PROMPT:
Which lines of the data contain the string "TrustCart"? Show each of them.

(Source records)
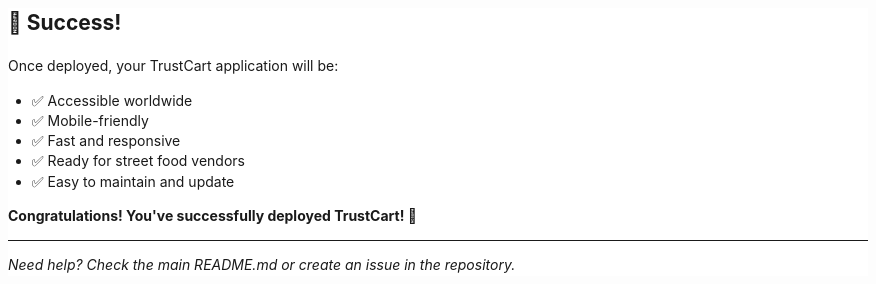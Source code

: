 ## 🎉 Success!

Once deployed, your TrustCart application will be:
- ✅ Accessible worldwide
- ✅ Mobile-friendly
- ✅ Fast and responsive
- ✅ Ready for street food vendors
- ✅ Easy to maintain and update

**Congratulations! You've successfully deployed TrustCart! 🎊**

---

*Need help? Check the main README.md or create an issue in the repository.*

TASK RESULT:
Once deployed, your TrustCart application will be:
**Congratulations! You've successfully deployed TrustCart! 🎊**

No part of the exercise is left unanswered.